# Instructions to follow
Each record needs to be retyped exactly, though its pictures should not appear.

---------- Records shown

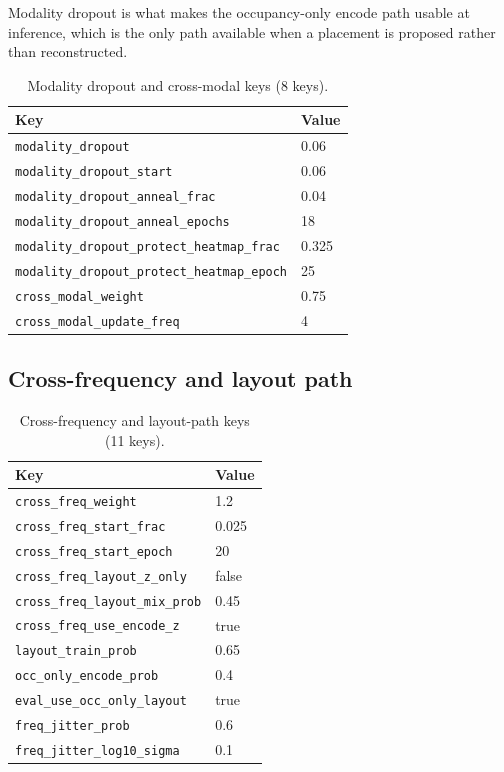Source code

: Modality dropout is what makes the occupancy-only encode path usable at inference, which
is the only path available when a placement is proposed rather than reconstructed.

\begin{table}[htbp]
\centering
\caption{Modality dropout and cross-modal keys (8 keys).}
\label{tab:appb_moddrop}
\begin{tabular}{@{}ll@{}}
\hline
Key & Value \\
\hline
\texttt{modality\_dropout} & 0.06 \\
\texttt{modality\_dropout\_start} & 0.06 \\
\texttt{modality\_dropout\_anneal\_frac} & 0.04 \\
\texttt{modality\_dropout\_anneal\_epochs} & 18 \\
\texttt{modality\_dropout\_protect\_heatmap\_frac} & 0.325 \\
\texttt{modality\_dropout\_protect\_heatmap\_epoch} & 25 \\
\texttt{cross\_modal\_weight} & 0.75 \\
\texttt{cross\_modal\_update\_freq} & 4 \\
\hline
\end{tabular}
\end{table}

\subsection{Cross-frequency and layout path}
\label{subsec:appb_crossfreq}

\begin{table}[htbp]
\centering
\caption{Cross-frequency and layout-path keys (11 keys).}
\label{tab:appb_crossfreq}
\begin{tabular}{@{}ll@{}}
\hline
Key & Value \\
\hline
\texttt{cross\_freq\_weight} & 1.2 \\
\texttt{cross\_freq\_start\_frac} & 0.025 \\
\texttt{cross\_freq\_start\_epoch} & 20 \\
\texttt{cross\_freq\_layout\_z\_only} & false \\
\texttt{cross\_freq\_layout\_mix\_prob} & 0.45 \\
\texttt{cross\_freq\_use\_encode\_z} & true \\
\texttt{layout\_train\_prob} & 0.65 \\
\texttt{occ\_only\_encode\_prob} & 0.4 \\
\texttt{eval\_use\_occ\_only\_layout} & true \\
\texttt{freq\_jitter\_prob} & 0.6 \\
\texttt{freq\_jitter\_log10\_sigma} & 0.1 \\
\hline
\end{tabular}
\end{table}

--------------------

# Solution
Source code

: Modality dropout is what makes the occupancy-only encode path usable at inference, which
is the only path available when a placement is proposed rather than reconstructed.

\begin{table}[htbp]
\centering
\caption{Modality dropout and cross-modal keys (8 keys).}
\label{tab:appb_moddrop}
\begin{tabular}{@{}ll@{}}
\hline
Key & Value \\
\hline
\texttt{modality\_dropout} & 0.06 \\
\texttt{modality\_dropout\_start} & 0.06 \\
\texttt{modality\_dropout\_anneal\_frac} & 0.04 \\
\texttt{modality\_dropout\_anneal\_epochs} & 18 \\
\texttt{modality\_dropout\_protect\_heatmap\_frac} & 0.325 \\
\texttt{modality\_dropout\_protect\_heatmap\_epoch} & 25 \\
\texttt{cross\_modal\_weight} & 0.75 \\
\texttt{cross\_modal\_update\_freq} & 4 \\
\hline
\end{tabular}
\end{table}

\subsection{Cross-frequency and layout path}
\label{subsec:appb_crossfreq}

\begin{table}[htbp]
\centering
\caption{Cross-frequency and layout-path keys (11 keys).}
\label{tab:appb_crossfreq}
\begin{tabular}{@{}ll@{}}
\hline
Key & Value \\
\hline
\texttt{cross\_freq\_weight} & 1.2 \\
\texttt{cross\_freq\_start\_frac} & 0.025 \\
\texttt{cross\_freq\_start\_epoch} & 20 \\
\texttt{cross\_freq\_layout\_z\_only} & false \\
\texttt{cross\_freq\_layout\_mix\_prob} & 0.45 \\
\texttt{cross\_freq\_use\_encode\_z} & true \\
\texttt{layout\_train\_prob} & 0.65 \\
\texttt{occ\_only\_encode\_prob} & 0.4 \\
\texttt{eval\_use\_occ\_only\_layout} & true \\
\texttt{freq\_jitter\_prob} & 0.6 \\
\texttt{freq\_jitter\_log10\_sigma} & 0.1 \\
\hline
\end{tabular}
\end{table}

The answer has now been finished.